▸ Directions for this task: Quote each line of the material verbatim, without the pictures.

:: Given entries

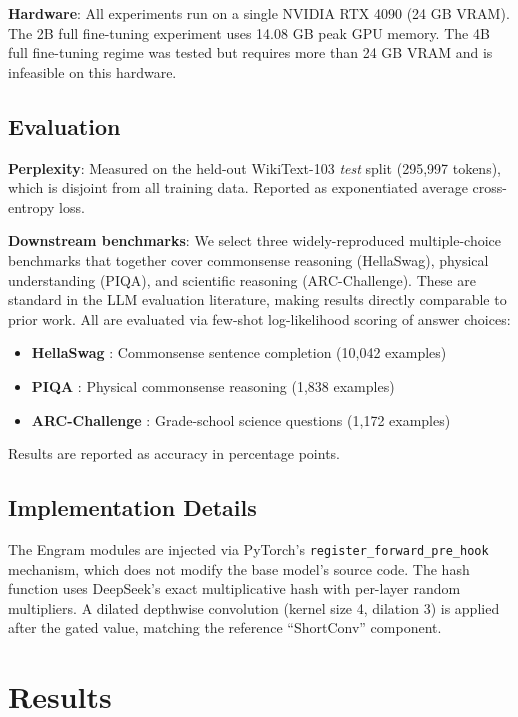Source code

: \documentclass{article}
\begin{document}
\textbf{Hardware}: All experiments run on a single NVIDIA RTX 4090 (24 GB VRAM). The 2B full fine-tuning experiment uses 14.08 GB peak GPU memory. The 4B full fine-tuning regime was tested but requires more than 24 GB VRAM and is infeasible on this hardware.

\subsection{Evaluation}

\textbf{Perplexity}: Measured on the held-out WikiText-103 \emph{test} split (295,997 tokens), which is disjoint from all training data. Reported as exponentiated average cross-entropy loss.

\textbf{Downstream benchmarks}: We select three widely-reproduced multiple-choice benchmarks that together cover commonsense reasoning (HellaSwag), physical understanding (PIQA), and scientific reasoning (ARC-Challenge). These are standard in the LLM evaluation literature, making results directly comparable to prior work. All are evaluated via few-shot log-likelihood scoring of answer choices:
\begin{itemize}[nosep]
    \item \textbf{HellaSwag} \cite{zellers2019hellaswag}: Commonsense sentence completion (10,042 examples)
    \item \textbf{PIQA} \cite{bisk2020piqa}: Physical commonsense reasoning (1,838 examples)
    \item \textbf{ARC-Challenge} \cite{clark2018think}: Grade-school science questions (1,172 examples)
\end{itemize}

Results are reported as accuracy in percentage points.

\subsection{Implementation Details}

The Engram modules are injected via PyTorch's \texttt{register\_forward\_pre\_hook} mechanism, which does not modify the base model's source code. The hash function uses DeepSeek's exact multiplicative hash with per-layer random multipliers. A dilated depthwise convolution (kernel size 4, dilation 3) is applied after the gated value, matching the reference ``ShortConv'' component.

\section{Results}
\end{document}
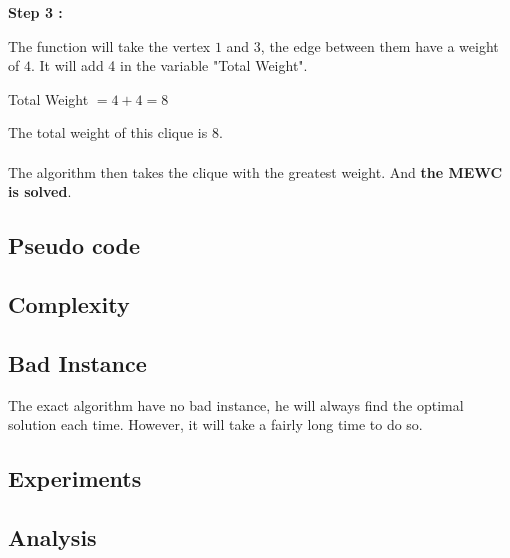     \hspace*{1cm}  \textbf{Step 3 :}
    \\
    \begin{minipage}{0.4\textwidth}
    \end{minipage}
    \begin{minipage}{0.6\textwidth}
        The function will take the vertex $1$ and $3$, the edge between them have a weight of $4$. It will add 4 in the variable "Total Weight".
    \end{minipage}
    \begin{center}
        Total Weight $= 4 + 4 = 8$
    \end{center}

    The total weight of this clique is 8.
    \\ \\
    The algorithm then takes the clique with the greatest weight. And \textbf{the MEWC is solved}.


\subsection{Pseudo code}


\subsection{Complexity}


\subsection{Bad Instance}
    
    The exact algorithm have no bad instance, he will always find the optimal solution each time. However, it will take a fairly long time to do so.


\subsection{Experiments}


\subsection{Analysis}

\newpage
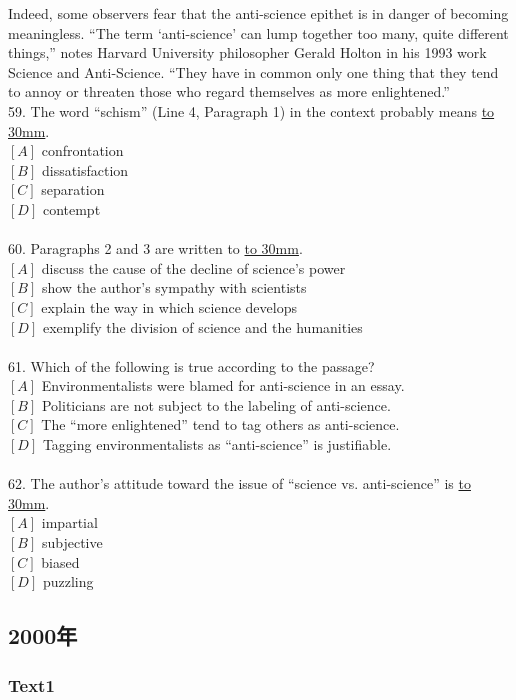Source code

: \documentclass[a4paper]{article}
\begin{document}
\par
Indeed, some observers fear that the anti-science epithet is in danger of becoming meaningless. “The term ‘anti-science’ can lump together too many, quite different things,” notes Harvard University philosopher Gerald Holton in his 1993 work Science and Anti-Science. “They have in common only one thing that they tend to annoy or threaten those who regard themselves as more enlightened.”
\\59.	The word “schism” (Line 4, Paragraph 1) in the context probably means \underline{\hbox to 30mm{}}.\\$[A]$ confrontation\\$[B]$ dissatisfaction\\$[C]$ separation\\$[D]$ contempt\\\\60.	Paragraphs 2 and 3 are written to \underline{\hbox to 30mm{}}.\\$[A]$ discuss the cause of the decline of science’s power\\$[B]$ show the author’s sympathy with scientists\\$[C]$ explain the way in which science develops\\$[D]$ exemplify the division of science and the humanities\\\\61.	Which of the following is true according to the passage?\\$[A]$ Environmentalists were blamed for anti-science in an essay.\\$[B]$ Politicians are not subject to the labeling of anti-science.\\$[C]$ The “more enlightened” tend to tag others as anti-science.\\$[D]$ Tagging environmentalists as “anti-science” is justifiable.\\\\62.	The author’s attitude toward the issue of “science vs. anti-science” is \underline{\hbox to 30mm{}}.\\$[A]$ impartial\\$[B]$ subjective\\$[C]$ biased\\$[D]$ puzzling\\\subsection{2000年}
\subsubsection{Text1}
\end{document}

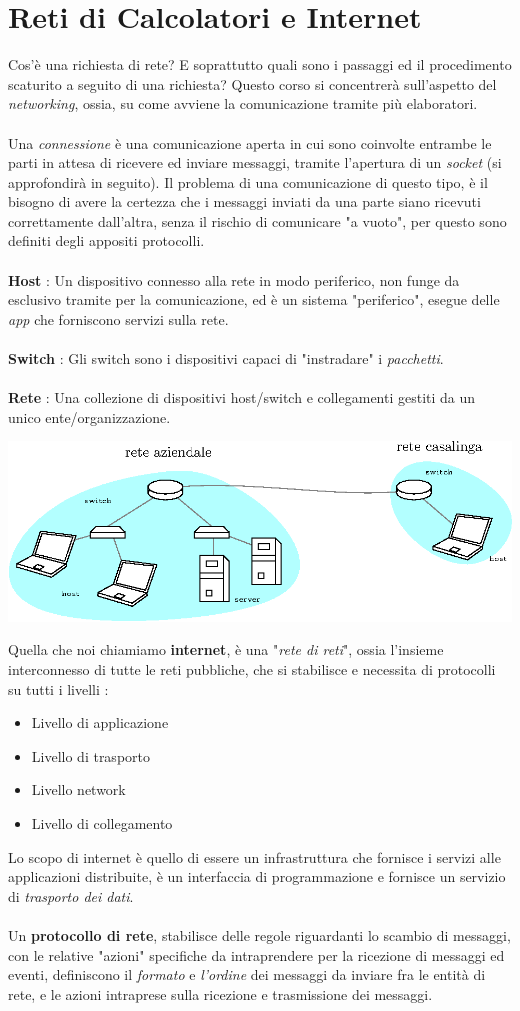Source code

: \documentclass[12pt, letterpaper]{article}
\newcommand{\acc}{\\\hphantom{}\\}
\begin{document}
\section{Reti di Calcolatori e Internet}
Cos'è una richiesta di rete? E soprattutto quali sono i passaggi ed il procedimento scaturito a seguito di una richiesta? Questo corso 
si concentrerà sull'aspetto del \textit{networking}, ossia, su come avviene la comunicazione tramite più elaboratori.\acc 
Una \textit{connessione} è una comunicazione aperta in cui sono coinvolte entrambe le parti in attesa di ricevere ed inviare 
messaggi, tramite l'apertura di un \textit{socket} (si approfondirà in seguito). Il problema di una comunicazione di questo tipo, 
è il bisogno di avere la certezza che i messaggi inviati da una parte siano ricevuti correttamente dall'altra, senza il rischio di 
comunicare "a vuoto", per questo sono definiti degli appositi protocolli.\acc 
\textbf{Host} : Un dispositivo connesso alla rete in modo periferico, non funge da esclusivo tramite per la comunicazione, 
ed è un sistema "periferico", esegue delle \textit{app} che forniscono servizi sulla rete.\acc 
\textbf{Switch} : Gli switch sono i dispositivi capaci di "instradare" i \textit{pacchetti}.\acc
\textbf{Rete} : Una collezione di dispositivi host/switch e collegamenti gestiti da un unico ente/organizzazione.\begin{center}
    \includegraphics[width=1\textwidth ]{images/reteDef.eps}
\end{center}
Quella che noi chiamiamo \textbf{internet}, è una "\textit{rete di reti}", ossia l'insieme interconnesso di tutte le reti 
pubbliche, che si stabilisce e necessita di protocolli su tutti i livelli : \begin{itemize}
    \item Livello di applicazione
    \item Livello di trasporto 
    \item Livello network 
    \item Livello di collegamento
\end{itemize}
Lo scopo di internet è quello di essere un infrastruttura che fornisce i servizi alle applicazioni distribuite, è 
un interfaccia di programmazione e fornisce un servizio di \textit{trasporto dei dati}.\acc 
Un \textbf{protocollo di rete}, stabilisce delle regole riguardanti lo scambio di messaggi, con le relative "azioni" specifiche 
da intraprendere per la ricezione di messaggi ed eventi, definiscono il \textit{formato} e \textit{l'ordine} dei messaggi 
da inviare fra le entità di rete, e le azioni intraprese sulla ricezione e trasmissione dei messaggi.
\end{document}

::::

▸ Result of this exercise:
Source code

: \documentclass{article}
\begin{document}
\textbf{Hardware}: All experiments run on a single NVIDIA RTX 4090 (24 GB VRAM). The 2B full fine-tuning experiment uses 14.08 GB peak GPU memory. The 4B full fine-tuning regime was tested but requires more than 24 GB VRAM and is infeasible on this hardware.

\subsection{Evaluation}

\textbf{Perplexity}: Measured on the held-out WikiText-103 \emph{test} split (295,997 tokens), which is disjoint from all training data. Reported as exponentiated average cross-entropy loss.

\textbf{Downstream benchmarks}: We select three widely-reproduced multiple-choice benchmarks that together cover commonsense reasoning (HellaSwag), physical understanding (PIQA), and scientific reasoning (ARC-Challenge). These are standard in the LLM evaluation literature, making results directly comparable to prior work. All are evaluated via few-shot log-likelihood scoring of answer choices:
\begin{itemize}[nosep]
    \item \textbf{HellaSwag} \cite{zellers2019hellaswag}: Commonsense sentence completion (10,042 examples)
    \item \textbf{PIQA} \cite{bisk2020piqa}: Physical commonsense reasoning (1,838 examples)
    \item \textbf{ARC-Challenge} \cite{clark2018think}: Grade-school science questions (1,172 examples)
\end{itemize}

Results are reported as accuracy in percentage points.

\subsection{Implementation Details}

The Engram modules are injected via PyTorch's \texttt{register\_forward\_pre\_hook} mechanism, which does not modify the base model's source code. The hash function uses DeepSeek's exact multiplicative hash with per-layer random multipliers. A dilated depthwise convolution (kernel size 4, dilation 3) is applied after the gated value, matching the reference ``ShortConv'' component.

\section{Results}
\end{document}
     \hspace*{1cm}  \textbf{Step 3 :}
    \\
    \begin{minipage}{0.4\textwidth}
    \end{minipage}
    \begin{minipage}{0.6\textwidth}
        The function will take the vertex $1$ and $3$, the edge between them have a weight of $4$. It will add 4 in the variable "Total Weight".
    \end{minipage}
    \begin{center}
        Total Weight $= 4 + 4 = 8$
    \end{center}

    The total weight of this clique is 8.
    \\ \\
    The algorithm then takes the clique with the greatest weight. And \textbf{the MEWC is solved}.


\subsection{Pseudo code}


\subsection{Complexity}


\subsection{Bad Instance}
    
    The exact algorithm have no bad instance, he will always find the optimal solution each time. However, it will take a fairly long time to do so.


\subsection{Experiments}


\subsection{Analysis}

\newpage
Source code

: \documentclass[a4paper]{article}
\begin{document}
\par
Indeed, some observers fear that the anti-science epithet is in danger of becoming meaningless. “The term ‘anti-science’ can lump together too many, quite different things,” notes Harvard University philosopher Gerald Holton in his 1993 work Science and Anti-Science. “They have in common only one thing that they tend to annoy or threaten those who regard themselves as more enlightened.”
\\59.	The word “schism” (Line 4, Paragraph 1) in the context probably means \underline{\hbox to 30mm{}}.\\$[A]$ confrontation\\$[B]$ dissatisfaction\\$[C]$ separation\\$[D]$ contempt\\\\60.	Paragraphs 2 and 3 are written to \underline{\hbox to 30mm{}}.\\$[A]$ discuss the cause of the decline of science’s power\\$[B]$ show the author’s sympathy with scientists\\$[C]$ explain the way in which science develops\\$[D]$ exemplify the division of science and the humanities\\\\61.	Which of the following is true according to the passage?\\$[A]$ Environmentalists were blamed for anti-science in an essay.\\$[B]$ Politicians are not subject to the labeling of anti-science.\\$[C]$ The “more enlightened” tend to tag others as anti-science.\\$[D]$ Tagging environmentalists as “anti-science” is justifiable.\\\\62.	The author’s attitude toward the issue of “science vs. anti-science” is \underline{\hbox to 30mm{}}.\\$[A]$ impartial\\$[B]$ subjective\\$[C]$ biased\\$[D]$ puzzling\\\subsection{2000年}
\subsubsection{Text1}
\end{document}

Source code

: \documentclass[12pt, letterpaper]{article}
\newcommand{\acc}{\\\hphantom{}\\}
\begin{document}
\section{Reti di Calcolatori e Internet}
Cos'è una richiesta di rete? E soprattutto quali sono i passaggi ed il procedimento scaturito a seguito di una richiesta? Questo corso 
si concentrerà sull'aspetto del \textit{networking}, ossia, su come avviene la comunicazione tramite più elaboratori.\acc 
Una \textit{connessione} è una comunicazione aperta in cui sono coinvolte entrambe le parti in attesa di ricevere ed inviare 
messaggi, tramite l'apertura di un \textit{socket} (si approfondirà in seguito). Il problema di una comunicazione di questo tipo, 
è il bisogno di avere la certezza che i messaggi inviati da una parte siano ricevuti correttamente dall'altra, senza il rischio di 
comunicare "a vuoto", per questo sono definiti degli appositi protocolli.\acc 
\textbf{Host} : Un dispositivo connesso alla rete in modo periferico, non funge da esclusivo tramite per la comunicazione, 
ed è un sistema "periferico", esegue delle \textit{app} che forniscono servizi sulla rete.\acc 
\textbf{Switch} : Gli switch sono i dispositivi capaci di "instradare" i \textit{pacchetti}.\acc
\textbf{Rete} : Una collezione di dispositivi host/switch e collegamenti gestiti da un unico ente/organizzazione.\begin{center}
    \includegraphics[width=1\textwidth ]{images/reteDef.eps}
\end{center}
Quella che noi chiamiamo \textbf{internet}, è una "\textit{rete di reti}", ossia l'insieme interconnesso di tutte le reti 
pubbliche, che si stabilisce e necessita di protocolli su tutti i livelli : \begin{itemize}
    \item Livello di applicazione
    \item Livello di trasporto 
    \item Livello network 
    \item Livello di collegamento
\end{itemize}
Lo scopo di internet è quello di essere un infrastruttura che fornisce i servizi alle applicazioni distribuite, è 
un interfaccia di programmazione e fornisce un servizio di \textit{trasporto dei dati}.\acc 
Un \textbf{protocollo di rete}, stabilisce delle regole riguardanti lo scambio di messaggi, con le relative "azioni" specifiche 
da intraprendere per la ricezione di messaggi ed eventi, definiscono il \textit{formato} e \textit{l'ordine} dei messaggi 
da inviare fra le entità di rete, e le azioni intraprese sulla ricezione e trasmissione dei messaggi.
\end{document}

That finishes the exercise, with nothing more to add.